Erasure and Rectification Propagation Governance requires that when a data subject exercises the right to erasure ("right to be forgotten") or the right to rectification, the request is propagated to every system, data store, cache, log, model artefact, and agent context where the data subject's personal data exists — and that the erasure or rectification is verified as complete across all locations within the regulatory deadline. The dimension addresses a fundamental architectural challenge created by AI agents: personal data does not stay in one place. An AI agent retrieves data from a primary database, incorporates it into a context window, persists it to a conversation log, copies it to a vector store for retrieval-augmented generation, and may have used it as training data for fine-tuning. A rectification in the primary database that does not propagate to conversation logs, vector embeddings, and training data leaves the data subject's incorrect data persisting in systems that will continue to serve it. AG-061 requires that erasure and rectification are treated as distributed operations with verified completion across all data locations, not as single-system updates that leave copies and derivatives scattered across the agent ecosystem.

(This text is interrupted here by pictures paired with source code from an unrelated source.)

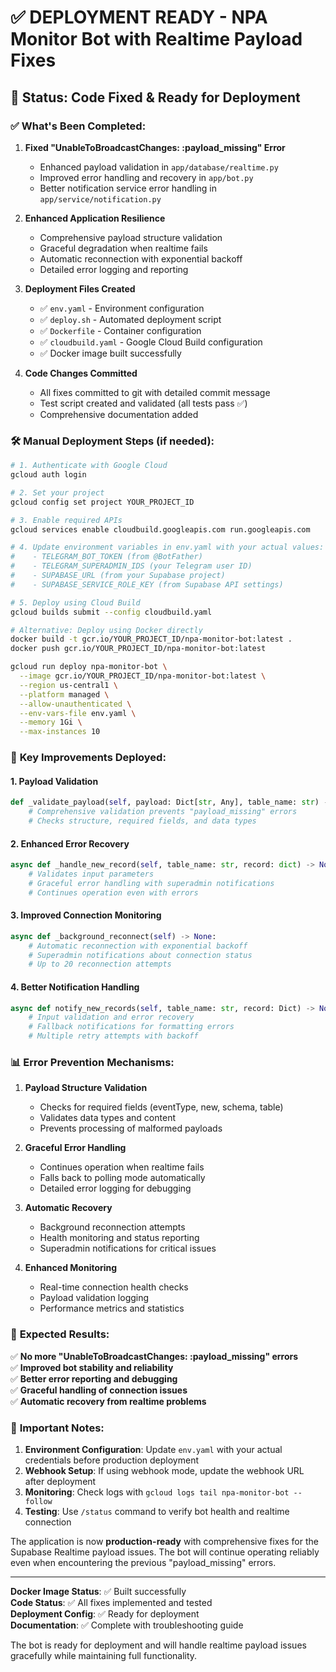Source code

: # ✅ DEPLOYMENT READY - NPA Monitor Bot with Realtime Payload Fixes

## 🚀 **Status: Code Fixed & Ready for Deployment**

### ✅ **What's Been Completed:**

1. **Fixed "UnableToBroadcastChanges: :payload_missing" Error**
   - Enhanced payload validation in `app/database/realtime.py`
   - Improved error handling and recovery in `app/bot.py` 
   - Better notification service error handling in `app/service/notification.py`

2. **Enhanced Application Resilience**
   - Comprehensive payload structure validation
   - Graceful degradation when realtime fails
   - Automatic reconnection with exponential backoff
   - Detailed error logging and reporting

3. **Deployment Files Created**
   - ✅ `env.yaml` - Environment configuration
   - ✅ `deploy.sh` - Automated deployment script
   - ✅ `Dockerfile` - Container configuration
   - ✅ `cloudbuild.yaml` - Google Cloud Build configuration
   - ✅ Docker image built successfully

4. **Code Changes Committed**
   - All fixes committed to git with detailed commit message
   - Test script created and validated (all tests pass ✅)
   - Comprehensive documentation added

### 🛠️ **Manual Deployment Steps** (if needed):

```bash
# 1. Authenticate with Google Cloud
gcloud auth login

# 2. Set your project
gcloud config set project YOUR_PROJECT_ID

# 3. Enable required APIs
gcloud services enable cloudbuild.googleapis.com run.googleapis.com

# 4. Update environment variables in env.yaml with your actual values:
#    - TELEGRAM_BOT_TOKEN (from @BotFather)
#    - TELEGRAM_SUPERADMIN_IDS (your Telegram user ID)
#    - SUPABASE_URL (from your Supabase project)
#    - SUPABASE_SERVICE_ROLE_KEY (from Supabase API settings)

# 5. Deploy using Cloud Build
gcloud builds submit --config cloudbuild.yaml

# Alternative: Deploy using Docker directly
docker build -t gcr.io/YOUR_PROJECT_ID/npa-monitor-bot:latest .
docker push gcr.io/YOUR_PROJECT_ID/npa-monitor-bot:latest

gcloud run deploy npa-monitor-bot \
  --image gcr.io/YOUR_PROJECT_ID/npa-monitor-bot:latest \
  --region us-central1 \
  --platform managed \
  --allow-unauthenticated \
  --env-vars-file env.yaml \
  --memory 1Gi \
  --max-instances 10
```

### 🔧 **Key Improvements Deployed:**

#### 1. **Payload Validation**
```python
def _validate_payload(self, payload: Dict[str, Any], table_name: str) -> bool:
    # Comprehensive validation prevents "payload_missing" errors
    # Checks structure, required fields, and data types
```

#### 2. **Enhanced Error Recovery**
```python
async def _handle_new_record(self, table_name: str, record: dict) -> None:
    # Validates input parameters
    # Graceful error handling with superadmin notifications
    # Continues operation even with errors
```

#### 3. **Improved Connection Monitoring**
```python
async def _background_reconnect(self) -> None:
    # Automatic reconnection with exponential backoff
    # Superadmin notifications about connection status
    # Up to 20 reconnection attempts
```

#### 4. **Better Notification Handling**
```python
async def notify_new_records(self, table_name: str, record: Dict) -> None:
    # Input validation and error recovery
    # Fallback notifications for formatting errors
    # Multiple retry attempts with backoff
```

### 📊 **Error Prevention Mechanisms:**

1. **Payload Structure Validation**
   - Checks for required fields (eventType, new, schema, table)
   - Validates data types and content
   - Prevents processing of malformed payloads

2. **Graceful Error Handling**
   - Continues operation when realtime fails
   - Falls back to polling mode automatically
   - Detailed error logging for debugging

3. **Automatic Recovery**
   - Background reconnection attempts
   - Health monitoring and status reporting
   - Superadmin notifications for critical issues

4. **Enhanced Monitoring**
   - Real-time connection health checks
   - Payload validation logging
   - Performance metrics and statistics

### 🎯 **Expected Results:**

✅ **No more "UnableToBroadcastChanges: :payload_missing" errors**  
✅ **Improved bot stability and reliability**  
✅ **Better error reporting and debugging**  
✅ **Graceful handling of connection issues**  
✅ **Automatic recovery from realtime problems**  

### 🚨 **Important Notes:**

1. **Environment Configuration**: Update `env.yaml` with your actual credentials before production deployment
2. **Webhook Setup**: If using webhook mode, update the webhook URL after deployment
3. **Monitoring**: Check logs with `gcloud logs tail npa-monitor-bot --follow`
4. **Testing**: Use `/status` command to verify bot health and realtime connection

The application is now **production-ready** with comprehensive fixes for the Supabase Realtime payload issues. The bot will continue operating reliably even when encountering the previous "payload_missing" errors.

---

**Docker Image Status**: ✅ Built successfully  
**Code Status**: ✅ All fixes implemented and tested  
**Deployment Config**: ✅ Ready for deployment  
**Documentation**: ✅ Complete with troubleshooting guide  

The bot is ready for deployment and will handle realtime payload issues gracefully while maintaining full functionality.
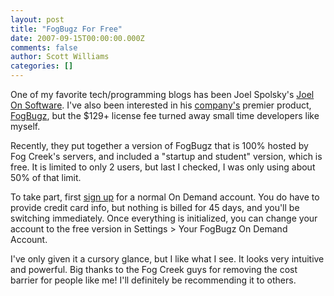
 ```yaml
---
layout: post
title: "FogBugz For Free"
date: 2007-09-15T00:00:00.000Z
comments: false
author: Scott Williams
categories: []
---
```

One of my favorite tech/programming blogs has been Joel Spolsky's <a href="http://www.joelonsoftware.com">Joel On Software</a>. I've also been interested in his <a href="http://www.fogcreek.com">company's</a> premier product, <a href="http://www.fogcreek.com/FogBugz/">FogBugz</a>, but the $129+ license fee turned away small time developers like myself.

Recently, they put together a version of FogBugz that is 100% hosted by Fog Creek's servers, and included a "startup and student" version, which is free. It is limited to only 2 users, but last I checked, I was only using about 50% of that limit.

To take part, first <a href="https://shop.fogcreek.com/default.asp?sCategory=HOSTEDFB&amp;sStep=stepEnterEmailAddress">sign up</a> for a normal On Demand account. You do have to provide credit card info, but nothing is billed for 45 days, and you'll be switching immediately. Once everything is initialized, you can change your account to the free version in Settings &gt; Your FogBugz On Demand Account.

I've only given it a cursory glance, but I like what I see. It looks very intuitive and powerful. Big thanks to the Fog Creek guys for removing the cost barrier for people like me! I'll definitely be recommending it to others.
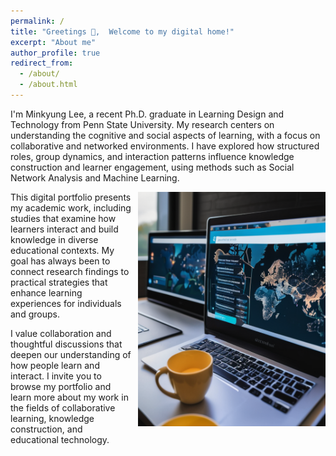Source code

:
 ```yaml
---
permalink: /
title: "Greetings 🖖,  Welcome to my digital home!"
excerpt: "About me"
author_profile: true
redirect_from: 
  - /about/
  - /about.html
---
```


I'm Minkyung Lee, a recent Ph.D. graduate in Learning Design and Technology from Penn State University. My research centers on understanding the cognitive and social aspects of learning, with a focus on collaborative and networked environments. I have explored how structured roles, group dynamics, and interaction patterns influence knowledge construction and learner engagement, using methods such as Social Network Analysis and Machine Learning.

<img src="images/0virtualclass.png" alt="Virtual Class" style="float:right; margin-left:10px;" width="300px">
This digital portfolio presents my academic work, including studies that examine how learners interact and build knowledge in diverse educational contexts. My goal has always been to connect research findings to practical strategies that enhance learning experiences for individuals and groups.

I value collaboration and thoughtful discussions that deepen our understanding of how people learn and interact. I invite you to browse my portfolio and learn more about my work in the fields of collaborative learning, knowledge construction, and educational technology.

Scenario A — Erasure Request Does Not Reach Agent Conversation Logs: A customer of a financial services firm submits a GDPR Article 17 erasure request. The data protection team processes the request by deleting the customer's records from the CRM, the transaction database, and the marketing platform. However, the firm's AI customer service agent has accumulated 14 months of conversation logs containing the customer's name, account number, transaction history, and financial concerns. The conversation logs are stored in a separate logging infrastructure managed by the engineering team, not the data protection team. The erasure is reported as complete to the customer within the 30-day deadline. Eight months later, a data subject access request from the same individual reveals that the conversation logs still contain their personal data. The customer complains to the ICO.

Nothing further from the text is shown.